Lew Anderson, 84, was "Howdy Doody" clown

Lew Anderson, whose antics as Clarabell the Clown alongside Buffalo Bob Smith and Howdy Doody on one of television's first children's shows made an indelible impression on baby boomers, has died. He was 84.

Mr. Anderson, a musician and bandleader who regularly played New York clubs, died last Sunday of complications from prostate cancer at a hospice in Hawthorne, N.Y., said his son, Chris Anderson.

In the final moments of "The Howdy Doody Show" on Sept. 24, 1960, Mr. Anderson as the long-mute clown broke Clarabell's silence by turning to the camera with a tear in his eye and saying, "Goodbye, kids."

The words became a staple of television highlight reels.

Children related to the mischievous, seltzer-squirting clown — he communicated by honking a horn — because "he got away with things they couldn't," Mr. Anderson told the Westchester County Journal News in 2000.

Although Mr. Anderson's six years as Smith's sidekick were an interlude to his long career as a jazz musician, the TV role brought him enduring fame.

"It was one of those seminal moments that carried into the rest of his life. There are pictures of him still in the costume in his late 70s when he appeared at autograph shows," his son told the Los Angeles Times. "He really dug it."

Although Mr. Anderson was the third actor to portray Clarabell, he was the best, Smith recalled in his 1990 memoir "Howdy and Me."

Bob Keeshan, who became famous as TV's Captain Kangaroo, originated the role in 1947 when the show was called "Puppet Playhouse." The second clown, Bobby Nicholson, decided to play another character: J. Cornelius Cobb.

At the start of each episode, Smith would shout to the Peanut Gallery of 30 to 50 children, "Say, kids, what time is it?"

"It's Howdy Doody time!" they gleefully replied.

Another episode would be off and running in Doodyville, with a cast populated by its namesake marionette, a baggy-suited Clarabell and such friends as Princess Summerfall Winterspring and Chief Thunderthud.

It was the first nationally broadcast weekday children's show, and an estimated 15 million preschoolers tuned in on black-and-white television sets. The show, which ran for 13 years, became NBC's first regularly scheduled program broadcast in color and the first to last more than 1,000 episodes, with more than 2,200.

Born May 7, 1922, in Kirkman, Iowa, Mr.
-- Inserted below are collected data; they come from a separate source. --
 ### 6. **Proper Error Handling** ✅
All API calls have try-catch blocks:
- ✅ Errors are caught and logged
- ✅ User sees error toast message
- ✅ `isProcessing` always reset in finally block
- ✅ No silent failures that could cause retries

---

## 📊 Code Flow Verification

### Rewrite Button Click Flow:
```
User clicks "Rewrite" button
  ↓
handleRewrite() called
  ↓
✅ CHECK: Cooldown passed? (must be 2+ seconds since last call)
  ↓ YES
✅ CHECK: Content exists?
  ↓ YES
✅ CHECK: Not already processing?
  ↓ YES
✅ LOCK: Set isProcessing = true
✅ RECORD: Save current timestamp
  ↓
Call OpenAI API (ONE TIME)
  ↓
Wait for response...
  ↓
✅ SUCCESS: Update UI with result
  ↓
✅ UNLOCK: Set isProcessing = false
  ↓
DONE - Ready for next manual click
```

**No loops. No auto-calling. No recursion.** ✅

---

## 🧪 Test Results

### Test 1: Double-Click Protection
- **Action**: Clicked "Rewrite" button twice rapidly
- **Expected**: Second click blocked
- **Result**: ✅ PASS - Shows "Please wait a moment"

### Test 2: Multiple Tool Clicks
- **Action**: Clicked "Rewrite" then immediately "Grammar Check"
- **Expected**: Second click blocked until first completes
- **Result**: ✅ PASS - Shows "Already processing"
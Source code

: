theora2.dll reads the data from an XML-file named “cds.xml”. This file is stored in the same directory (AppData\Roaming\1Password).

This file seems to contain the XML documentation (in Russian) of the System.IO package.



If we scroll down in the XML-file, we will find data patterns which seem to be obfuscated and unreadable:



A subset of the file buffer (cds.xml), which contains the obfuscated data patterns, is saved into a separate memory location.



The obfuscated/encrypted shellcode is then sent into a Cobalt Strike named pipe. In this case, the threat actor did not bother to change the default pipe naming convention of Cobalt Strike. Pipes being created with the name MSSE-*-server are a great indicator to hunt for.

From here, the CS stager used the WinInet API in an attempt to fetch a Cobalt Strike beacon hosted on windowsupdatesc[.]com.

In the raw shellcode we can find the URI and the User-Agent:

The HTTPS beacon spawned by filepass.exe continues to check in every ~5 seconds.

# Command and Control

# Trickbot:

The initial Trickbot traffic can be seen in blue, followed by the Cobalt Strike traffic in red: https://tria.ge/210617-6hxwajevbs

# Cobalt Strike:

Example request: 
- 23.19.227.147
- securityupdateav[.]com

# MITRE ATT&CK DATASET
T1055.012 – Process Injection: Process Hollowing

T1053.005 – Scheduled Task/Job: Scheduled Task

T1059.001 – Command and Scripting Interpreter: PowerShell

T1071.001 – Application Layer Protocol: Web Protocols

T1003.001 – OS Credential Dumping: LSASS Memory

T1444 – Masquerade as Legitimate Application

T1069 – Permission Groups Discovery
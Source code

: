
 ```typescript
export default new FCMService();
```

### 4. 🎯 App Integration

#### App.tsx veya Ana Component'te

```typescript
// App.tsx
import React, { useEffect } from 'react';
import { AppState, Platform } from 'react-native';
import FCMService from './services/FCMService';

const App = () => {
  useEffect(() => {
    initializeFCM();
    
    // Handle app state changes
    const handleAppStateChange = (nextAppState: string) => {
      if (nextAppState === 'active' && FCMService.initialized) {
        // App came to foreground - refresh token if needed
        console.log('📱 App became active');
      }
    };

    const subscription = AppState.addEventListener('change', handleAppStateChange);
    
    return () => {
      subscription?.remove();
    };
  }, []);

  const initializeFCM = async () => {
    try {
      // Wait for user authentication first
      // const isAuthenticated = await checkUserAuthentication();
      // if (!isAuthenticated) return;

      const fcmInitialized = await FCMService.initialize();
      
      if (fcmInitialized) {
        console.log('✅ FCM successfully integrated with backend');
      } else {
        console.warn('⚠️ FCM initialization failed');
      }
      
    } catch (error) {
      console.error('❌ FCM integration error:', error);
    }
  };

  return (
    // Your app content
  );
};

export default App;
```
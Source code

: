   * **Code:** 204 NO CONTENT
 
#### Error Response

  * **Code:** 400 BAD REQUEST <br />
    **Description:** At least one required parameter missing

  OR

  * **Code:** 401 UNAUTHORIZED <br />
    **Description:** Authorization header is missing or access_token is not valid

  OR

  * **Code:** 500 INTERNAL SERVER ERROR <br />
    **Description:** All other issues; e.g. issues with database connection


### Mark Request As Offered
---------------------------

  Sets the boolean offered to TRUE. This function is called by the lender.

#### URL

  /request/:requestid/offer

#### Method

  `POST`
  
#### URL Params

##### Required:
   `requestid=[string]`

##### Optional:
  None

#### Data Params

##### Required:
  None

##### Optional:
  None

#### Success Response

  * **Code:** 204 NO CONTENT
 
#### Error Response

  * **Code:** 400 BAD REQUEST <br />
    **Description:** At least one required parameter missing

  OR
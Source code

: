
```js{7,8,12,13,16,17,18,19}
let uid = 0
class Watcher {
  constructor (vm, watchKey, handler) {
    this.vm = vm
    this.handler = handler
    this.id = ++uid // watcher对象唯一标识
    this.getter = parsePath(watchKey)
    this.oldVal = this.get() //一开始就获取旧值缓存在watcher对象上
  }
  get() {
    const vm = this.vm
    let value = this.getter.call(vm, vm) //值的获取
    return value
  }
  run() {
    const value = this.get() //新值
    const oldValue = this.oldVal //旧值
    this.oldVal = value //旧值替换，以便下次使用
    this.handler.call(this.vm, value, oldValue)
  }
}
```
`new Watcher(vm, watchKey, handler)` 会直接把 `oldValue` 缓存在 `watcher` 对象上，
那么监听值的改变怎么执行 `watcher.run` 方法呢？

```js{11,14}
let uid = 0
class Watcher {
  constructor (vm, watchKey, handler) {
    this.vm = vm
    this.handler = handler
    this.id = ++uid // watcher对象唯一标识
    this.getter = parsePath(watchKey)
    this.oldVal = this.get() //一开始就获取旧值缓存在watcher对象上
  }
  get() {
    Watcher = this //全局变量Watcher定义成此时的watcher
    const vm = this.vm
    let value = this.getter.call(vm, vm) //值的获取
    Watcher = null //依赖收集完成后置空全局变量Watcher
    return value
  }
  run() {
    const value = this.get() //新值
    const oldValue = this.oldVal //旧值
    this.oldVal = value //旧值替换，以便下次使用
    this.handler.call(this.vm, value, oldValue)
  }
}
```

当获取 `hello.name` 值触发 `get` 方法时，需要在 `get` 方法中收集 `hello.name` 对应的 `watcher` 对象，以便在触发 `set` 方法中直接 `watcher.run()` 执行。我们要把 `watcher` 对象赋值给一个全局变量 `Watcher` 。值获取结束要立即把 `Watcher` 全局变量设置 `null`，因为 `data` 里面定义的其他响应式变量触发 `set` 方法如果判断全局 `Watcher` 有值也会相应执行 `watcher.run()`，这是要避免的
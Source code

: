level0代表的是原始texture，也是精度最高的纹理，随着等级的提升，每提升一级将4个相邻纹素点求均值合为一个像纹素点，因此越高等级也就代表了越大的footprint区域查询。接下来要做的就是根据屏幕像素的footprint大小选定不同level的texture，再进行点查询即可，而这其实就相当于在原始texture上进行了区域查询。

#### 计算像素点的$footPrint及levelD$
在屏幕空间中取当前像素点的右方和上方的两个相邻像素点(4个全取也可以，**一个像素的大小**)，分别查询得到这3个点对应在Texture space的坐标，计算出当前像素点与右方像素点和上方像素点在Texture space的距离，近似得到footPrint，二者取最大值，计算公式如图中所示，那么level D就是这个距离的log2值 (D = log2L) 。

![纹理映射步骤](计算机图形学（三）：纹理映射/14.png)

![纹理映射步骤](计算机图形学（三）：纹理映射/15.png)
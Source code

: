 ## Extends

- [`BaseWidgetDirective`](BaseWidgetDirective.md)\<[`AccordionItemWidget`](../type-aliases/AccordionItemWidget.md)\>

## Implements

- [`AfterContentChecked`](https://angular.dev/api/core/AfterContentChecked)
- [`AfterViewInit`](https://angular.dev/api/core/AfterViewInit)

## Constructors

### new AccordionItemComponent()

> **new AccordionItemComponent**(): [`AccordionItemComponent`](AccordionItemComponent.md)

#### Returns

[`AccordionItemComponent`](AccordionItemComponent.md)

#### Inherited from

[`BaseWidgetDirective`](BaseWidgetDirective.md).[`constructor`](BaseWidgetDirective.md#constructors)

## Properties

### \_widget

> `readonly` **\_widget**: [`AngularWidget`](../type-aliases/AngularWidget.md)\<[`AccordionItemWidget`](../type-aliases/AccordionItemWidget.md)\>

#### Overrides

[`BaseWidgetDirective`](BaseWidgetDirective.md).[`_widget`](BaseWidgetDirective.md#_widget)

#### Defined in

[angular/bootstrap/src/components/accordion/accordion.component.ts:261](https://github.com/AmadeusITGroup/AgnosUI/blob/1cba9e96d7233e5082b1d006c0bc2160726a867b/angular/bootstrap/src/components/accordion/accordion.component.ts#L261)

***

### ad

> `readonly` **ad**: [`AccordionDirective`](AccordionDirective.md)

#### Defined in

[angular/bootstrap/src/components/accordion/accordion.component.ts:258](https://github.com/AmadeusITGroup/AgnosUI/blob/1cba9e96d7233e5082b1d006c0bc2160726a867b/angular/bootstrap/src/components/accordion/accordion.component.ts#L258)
Anderson was the son of a railroad telegrapher and a homemaker.

He attended Drake University in Des Moines on a music scholarship for two years but dropped out to become a professional musician. By then an alto saxophonist, he joined Lee Barron's band, which toured the West in a series of mostly one-nighters.

During World War II, he served in the Navy on a submarine tender and put together a big band that performed in the Pacific theater.

In the late 1940s, he joined a singing group called the Honey Dreamers that appeared on radio and television programs such as "The Ed Sullivan Show." Through that group, he crossed paths with Howdy Doody in 1954.

After the program ended, he spent the 1960s composing and arranging advertising jingles. He also played in Broadway orchestras and recording sessions before forming the All-American Big Band, filled with musicians from recording studios and Broadway shows.

In addition to son Chris, Mr. Anderson is survived by his wife, Peggy of South Salem, N.Y.; another son, Lewis Jr.; a stepdaughter, Lorie George, and five grandchildren.